Yes. "Building" the code in AStudio returns 0 Errors and 0 warnings as well. 

 

Can you load the simple LED blink program from AStudio and see the UNO's LED go off and on? >>

Yes. All programs work just fine. I have tried to perform the same task without using interrupts, and it works exactly as expected. The code is as follows: 

#define F_CPU 16000000UL
#include <avr/io.h>
#include <util/delay.h>  

void USART_Init()
{
	UBRR0H = (103>>8);
	UBRR0L = 103;
	UCSR0C = (0<<UMSEL00)|(0<<UPM00)|(0<<USBS0)|(3<<UCSZ00); // Asynchronous, Parity Disabled, One Stop Bit, Eight Bit Transmission
	UCSR0B = (1<<RXEN0)|(1<<TXEN0); // Enabling Receiver and Transmitter
}

uint8_t USART_Rx()
{
	uint8_t text;
	while (( UCSR0A & (1<<RXC0)) == 0) {}; // Do nothing until data have been received
	text = UDR0 ;
	return text;
}

int main()
{
	DDRB |= 1<<5; // Pin B5 or 13 on the Arduino (inbuilt LED)
	USART_Init();
	char input;
	while (1)
	{
		input = USART_Rx();
		if (input == 'k')
		{
			PORTB |= 1<<5;    // Glow LED
		}
		else
		{
			PORTB &= ~(1<<5); // Low LED
		}
		_delay_ms(1000);
	}
	return 0;
}

What are you using to load this code? >>

I'm using the bootloader in the Arduino's CPU like you said.

 

-  Does this UNO have a separate AVR to drive the USB interface?  >>
I'm not really sure about how this works unfortunately.

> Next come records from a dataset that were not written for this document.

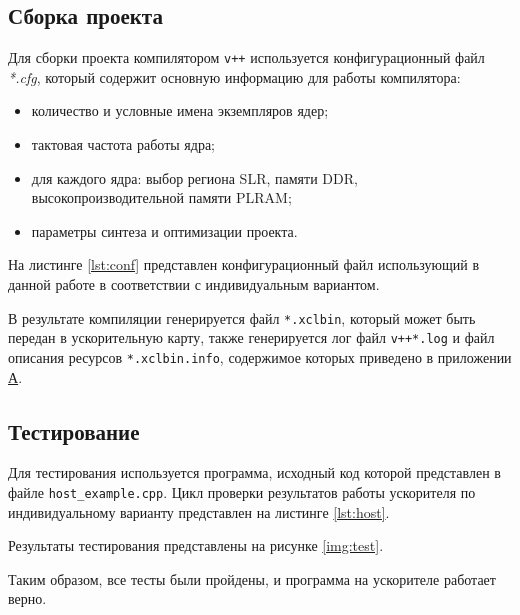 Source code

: 


\subsection{Сборка проекта}

Для сборки проекта компилятором \texttt{v++} используется конфигурационный файл
\textit{*.cfg}, который содержит основную информацию для работы компилятора:

\begin{itemize}
    \item количество и условные имена экземпляров ядер;
    \item тактовая частота работы ядра;
    \item для каждого ядра: выбор региона SLR, памяти DDR,
          высокопроизводительной памяти PLRAM;
    \item параметры синтеза и оптимизации проекта.
\end{itemize}

На листинге \ref{lst:conf} представлен конфигурационный файл использующий в
данной работе в соответствии с индивидуальным вариантом.


В результате компиляции генерируется файл \texttt{*.xclbin}, который может быть
передан в ускорительную карту, также генерируется лог файл \texttt{v++*.log} и
файл описания ресурсов \texttt{*.xclbin.info}, содержимое которых приведено в
приложении \hyperlink{apA}{А}.

\subsection{Тестирование}

Для тестирования используется программа, исходный код которой представлен в
файле \texttt{host\_example.cpp}. Цикл проверки результатов работы ускорителя по
индивидуальному варианту представлен на листинге \ref{lst:host}.


Результаты тестирования представлены на рисунке \ref{img:test}.


Таким образом, все тесты были пройдены, и программа на ускорителе работает
верно.
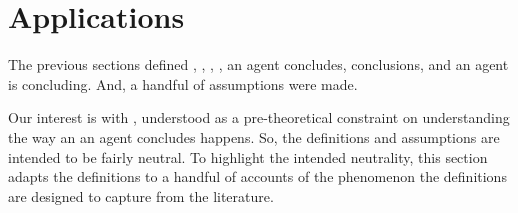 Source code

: 





\section{Applications}
\label{sec:compatibility}


\begin{note}
  The previous sections defined , , , ,  an agent concludes, conclusions, and  an agent is concluding.
  And, a handful of assumptions were made.

  Our interest is with \issueInclusion{}, understood as a pre-theoretical constraint on understanding the way an \eiw{} an agent concludes happens.
  So, the definitions and assumptions are intended to be fairly neutral.
  To highlight the intended neutrality, this section adapts the definitions to a handful of accounts of the phenomenon the definitions are designed to capture from the literature.
\end{note}



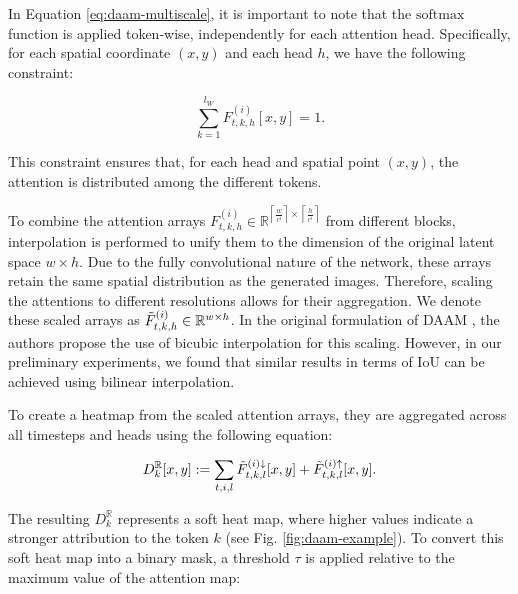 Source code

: In Equation \ref{eq:daam-multiscale}, it is important to note that the $\text{softmax}$ function is applied token-wise, independently for each attention head. Specifically, for each spatial coordinate $(x, y)$ and each head $h$, we have the following constraint:

\begin{equation}
    \label{eq:softmax-constraint}
    \sum_{k=1}^{l_W} F_{t, k, h}^{(i)}[x, y] = 1.
\end{equation}

This constraint ensures that, for each head and spatial point $(x, y)$, the attention is distributed among the different tokens.



To combine the attention arrays $F_{t, k, h}^{(i)} \in \mathbb{R}^{\left \lceil \frac{w}{c^i} \right \rceil \times \left \lceil \frac{h}{c^i} \right \rceil}$ from different blocks, interpolation is performed to unify them to the dimension of the original latent space $w \times h$. Due to the fully convolutional nature of the network, these arrays retain the same spatial distribution as the generated images. Therefore, scaling the attentions to different resolutions allows for their aggregation. We denote these scaled arrays as $\Tilde{F}_{t, k, h}^{(i)} \in \mathbb{R}^{w \times h}$. In the original formulation of DAAM \cite{DAAM}, the authors propose the use of bicubic interpolation for this scaling. However, in our preliminary experiments, we found that similar results in terms of IoU can be achieved using bilinear interpolation.


To create a heatmap from the scaled attention arrays, they are aggregated across all timesteps and heads using the following equation:

\begin{equation}
\label{eq:daam-summing}
    D_k^{\mathbb{R}}[x, y] := \sum_{t, i, l} \Tilde{F}_{t, k, l}^{(i) \downarrow}[x,y] + \Tilde{F}_{t, k, l}^{(i) \uparrow}[x,y].
\end{equation}

The resulting $D_k^{\mathbb{R}}$ represents a soft heat map, where higher values indicate a stronger attribution to the token $k$ (see Fig. \ref{fig:daam-example}). To convert this soft heat map into a binary mask, a threshold $\tau$ is applied relative to the maximum value of the attention map:

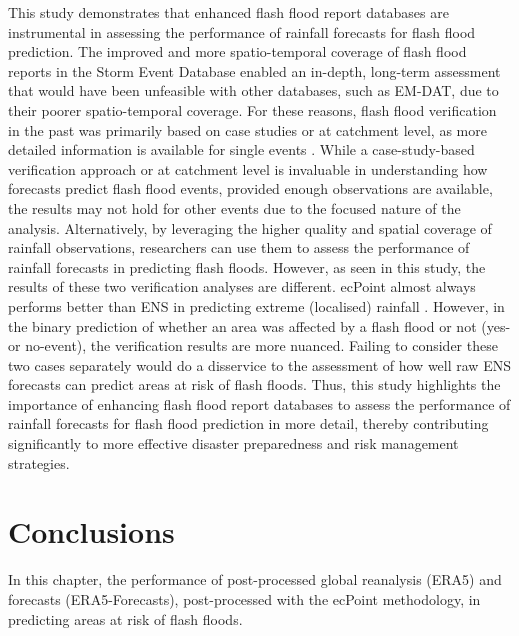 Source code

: This  study demonstrates that enhanced flash flood report databases are instrumental in assessing the performance of rainfall forecasts for flash flood prediction. The improved and more spatio-temporal coverage of flash flood reports in the Storm Event Database enabled an in-depth, long-term assessment that would have been unfeasible with other databases, such as EM-DAT, due to their poorer spatio-temporal coverage. For these reasons, flash flood verification in the past was primarily based on case studies or at catchment level, as more detailed information is available for single events \citep{Gaume_2009, Gaume_2016}. While a case-study-based verification approach or at catchment level is invaluable in understanding how forecasts predict flash flood events, provided enough observations are available, the results may not hold for other events due to the focused nature of the analysis. Alternatively, by leveraging the higher quality and spatial coverage of rainfall observations, researchers can use them to assess the performance of rainfall forecasts in predicting flash floods. However, as seen in this study, the results of these two verification analyses are different. ecPoint almost always performs better than ENS in predicting extreme (localised) rainfall \citep{Gascón_2024, Hemri_2022, Hewson_2021}. However, in the binary prediction of whether an area was affected by a flash flood or not (yes- or no-event), the verification results are more nuanced. Failing to consider these two cases separately would do a disservice to the assessment of how well raw ENS forecasts can predict areas at risk of flash floods. Thus, this study highlights the importance of enhancing flash flood report databases to assess the performance of rainfall forecasts for flash flood prediction in more detail, thereby contributing significantly to more effective disaster preparedness and risk management strategies.

\section{Conclusions}
\label{flash_flood_focused_verification_rainfall_based_ff_CONCLUSIONS}

In this chapter, the performance of post-processed global reanalysis (ERA5) and forecasts (ERA5-Forecasts), post-processed with the ecPoint methodology, in predicting areas at risk of flash floods. 

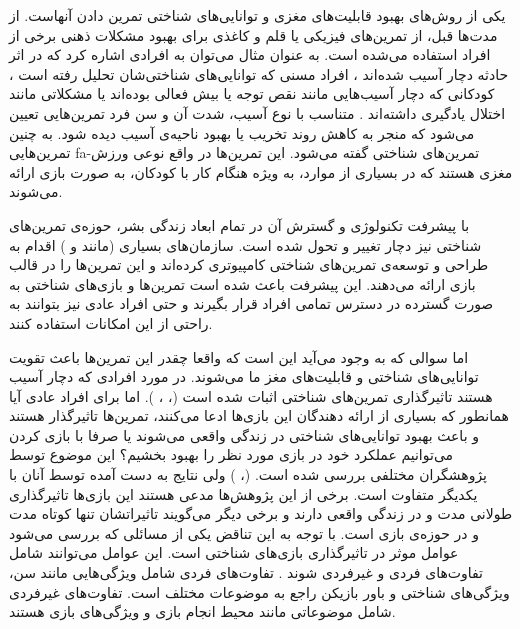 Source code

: \documentclass[twoside, a4paper,11pt]{book}
\numberwithin{equation}{chapter}
\numberwithin{table}{chapter}
\numberwithin{figure}{chapter}
\numberwithin{equation}{chapter}
\newcommand{\mls}[1]{\gls{fa-#1}\glsuseri{la-#1}}
\begin{document}
یکی از روش‌های بهبود قابلیت‌های مغزی و توانایی‌های شناختی تمرین دادن آنهاست. از مدت‌ها قبل، از تمرین‌های فیزیکی یا قلم و کاغذی برای بهبود مشکلات ذهنی برخی از افراد استفاده می‌شده است. به عنوان مثال می‌توان به افرادی اشاره کرد که در اثر حادثه دچار آسیب شده‌اند \cite{carney1999TBI}، افراد مسنی که توانایی‌های شناختی‌شان تحلیل رفته است \cite{rapp2002olderAdults}، کودکانی که دچار آسیب‌هایی مانند نقص توجه یا بیش فعالی بوده‌اند یا مشکلاتی مانند اختلال یادگیری داشته‌اند \cite{kimberly1999ADHDKids}. متناسب با نوع آسیب، شدت آن و سن فرد تمرین‌هایی تعیین می‌شود که منجر به کاهش روند تخریب یا بهبود ناحیه‌ی آسیب دیده شود. به چنین تمرین‌هایی  \mls{تمرین‌های شناختی} گفته می‌شود. این تمرین‌ها در واقع نوعی ورزش مغزی هستند که در بسیاری از موارد، به ویژه هنگام کار با کودکان، به صورت بازی ارائه می‌شوند.

با پیشرفت تکنولوژی و گسترش آن در تمام ابعاد زندگی بشر، حوزه‌ی تمرین‌های شناختی نیز دچار تغییر و تحول شده است. سازمان‌های بسیاری (مانند  و ) اقدام به طراحی و توسعه‌ی تمرین‌های شناختی کامپیوتری کرده‌اند و این تمرین‌ها را در قالب بازی ارائه می‌دهند. این پیشرفت باعث شده است تمرین‌ها و بازی‌های شناختی به صورت گسترده در دسترس تمامی افراد قرار بگیرند و حتی افراد عادی نیز بتوانند به راحتی از این امکانات استفاده کنند. 

اما سوالی که به وجود می‌آید این است که واقعا چقدر این تمرین‌ها باعث تقویت توانایی‌های شناختی و قابلیت‌های مغز ما می‌شوند. در مورد افرادی که دچار آسیب هستند تاثیرگذاری تمرین‌های شناختی اثبات شده است (\cite{carney1999TBI}، \cite{rapp2002olderAdults}، \cite{kimberly1999ADHDKids}). اما برای افراد عادی آیا همانطور که بسیاری از ارائه دهندگان این بازی‌ها ادعا می‌کنند، تمرین‌ها تاثیرگذار هستند و باعث بهبود توانایی‌های شناختی در زندگی واقعی می‌شوند یا صرفا با بازی کردن می‌توانیم عملکرد خود در بازی مورد نظر را بهبود بخشیم؟ این موضوع توسط پژوهشگران مختلفی بررسی شده است. (\cite{melby2013WM}، \cite{redick2013Intellig}) ولی نتایج به دست آمده توسط آنان با یکدیگر متفاوت است. برخی از این پژوهش‌ها مدعی هستند این بازی‌ها تاثیرگذاری طولانی مدت و در زندگی واقعی دارند و برخی دیگر می‌گویند تاثیراتشان تنها کوتاه مدت و در حوزه‌ی بازی است. با توجه به این تناقض یکی از مسائلی که بررسی می‌شود عوامل موثر در تاثیرگذاری بازی‌های شناختی است. این عوامل می‌توانند شامل تفاوت‌های فردی و غیرفردی شوند \cite{jaeggi2013IndiDiff}. تفاوت‌های فردی شامل ویژگی‌هایی مانند سن، ویژگی‌های شناختی و باور بازیکن راجع به موضوعات مختلف است. تفاوت‌های غیرفردی شامل موضوعاتی مانند محیط انجام بازی و ویژگی‌های بازی هستند.
\end{document}
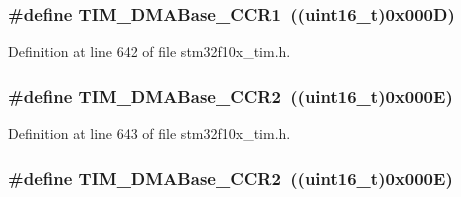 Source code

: \subsubsection[{\texorpdfstring{T\+I\+M\+\_\+\+D\+M\+A\+Base\+\_\+\+C\+C\+R1}{TIM_DMABase_CCR1}}]{\setlength{\rightskip}{0pt plus 5cm}\#define T\+I\+M\+\_\+\+D\+M\+A\+Base\+\_\+\+C\+C\+R1~(({\bf uint16\+\_\+t})0x000\+D)}\hypertarget{group___t_i_m___d_m_a___base__address_ga235a47fa47fd19594a111e6e48c0d5a2}{}\label{group___t_i_m___d_m_a___base__address_ga235a47fa47fd19594a111e6e48c0d5a2}


Definition at line 642 of file stm32f10x\+\_\+tim.\+h.

\subsubsection[{\texorpdfstring{T\+I\+M\+\_\+\+D\+M\+A\+Base\+\_\+\+C\+C\+R2}{TIM_DMABase_CCR2}}]{\setlength{\rightskip}{0pt plus 5cm}\#define T\+I\+M\+\_\+\+D\+M\+A\+Base\+\_\+\+C\+C\+R2~(({\bf uint16\+\_\+t})0x000\+E)}\hypertarget{group___t_i_m___d_m_a___base__address_ga0e2150dcd3afe31ecb793aa471b3b972}{}\label{group___t_i_m___d_m_a___base__address_ga0e2150dcd3afe31ecb793aa471b3b972}


Definition at line 643 of file stm32f10x\+\_\+tim.\+h.

\subsubsection[{\texorpdfstring{T\+I\+M\+\_\+\+D\+M\+A\+Base\+\_\+\+C\+C\+R2}{TIM_DMABase_CCR2}}]{\setlength{\rightskip}{0pt plus 5cm}\#define T\+I\+M\+\_\+\+D\+M\+A\+Base\+\_\+\+C\+C\+R2~(({\bf uint16\+\_\+t})0x000\+E)}\hypertarget{group___t_i_m___d_m_a___base__address_ga0e2150dcd3afe31ecb793aa471b3b972}{}\label{group___t_i_m___d_m_a___base__address_ga0e2150dcd3afe31ecb793aa471b3b972}


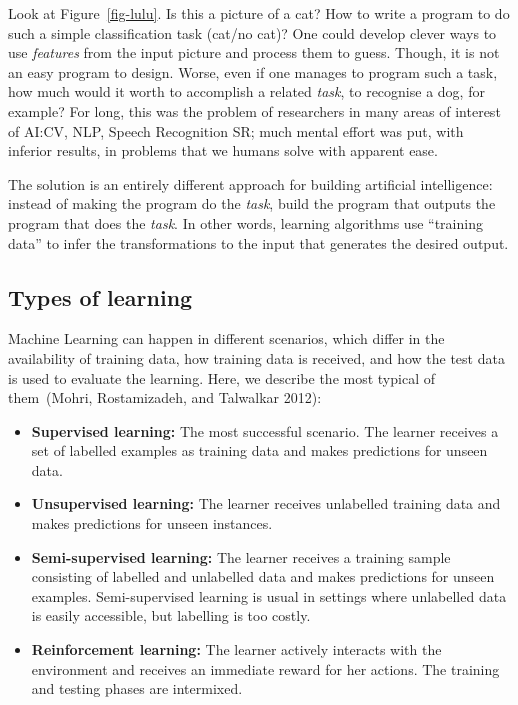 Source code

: \documentclass[
  letterpaper,
  12pt,
  british]{tufte-book}
\theoremstyle{plain}
\theoremstyle{definition}
\theoremstyle{plain}
\theoremstyle{remark}
\begin{document}
Look at Figure~\ref{fig-lulu}. Is this a picture of a cat? How to write
a program to do such a simple classification task (cat/no cat)? One
could develop clever ways to use \emph{features} from the input picture
and process them to guess. Though, it is not an easy program to design.
Worse, even if one manages to program such a task, how much would it
worth to accomplish a related \emph{task}, to recognise a dog, for
example? For long, this was the problem of researchers in many areas of
interest of AI:{CV}, {NLP}, Speech Recognition {SR}; much mental effort
was put, with inferior results, in problems that we humans solve with
apparent ease.

The solution is an entirely different approach for building artificial
intelligence: instead of making the program do the \emph{task}, build
the program that outputs the program that does the \emph{task}. In other
words, learning algorithms use ``training data'' to infer the
transformations to the input that generates the desired output.

\hypertarget{types-of-learning}{%
\subsection{Types of learning}\label{types-of-learning}}

Machine Learning can happen in different scenarios, which differ in the
availability of training data, how training data is received, and how
the test data is used to evaluate the learning. Here, we describe the
most typical of them~(Mohri, Rostamizadeh, and Talwalkar
2012):

\begin{itemize}
\item
  \textbf{Supervised learning:} The most successful scenario. The
  learner receives a set of labelled examples as training data and makes
  predictions for unseen data.
\item
  \textbf{Unsupervised learning:} The learner receives unlabelled
  training data and makes predictions for unseen instances.
\item
  \textbf{Semi-supervised learning:} The learner receives a training
  sample consisting of labelled and unlabelled data and makes
  predictions for unseen examples. Semi-supervised learning is usual in
  settings where unlabelled data is easily accessible, but labelling is
  too costly.
\item
  \textbf{Reinforcement learning:} The learner actively interacts with
  the environment and receives an immediate reward for her actions. The
  training and testing phases are intermixed.
\end{itemize}
\end{document}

I'm using the Arduino Uno Rev3 if that helps.

 

 Loading a hex file into a UNO/Nano with a USBasp will often destroy the link to the bootloader.  Could this have happened? >>

I have had success uploading many other programs, only having the issue while using this specific interrupt.

 

- A magic number is being used to set the Baud rate.   Why do you believe that this number is correct?>>
I have calculated this using the equation in the datasheet of the Atmega328p. I believe it is correct because i have had success using the aforementioned code, where i have used the same value.

 

Does this code work when you use the standard Arduino library for the USART:   Serial.h ,  and its tested, fully-debugged functions like:   Serial.available() and Serial.read()?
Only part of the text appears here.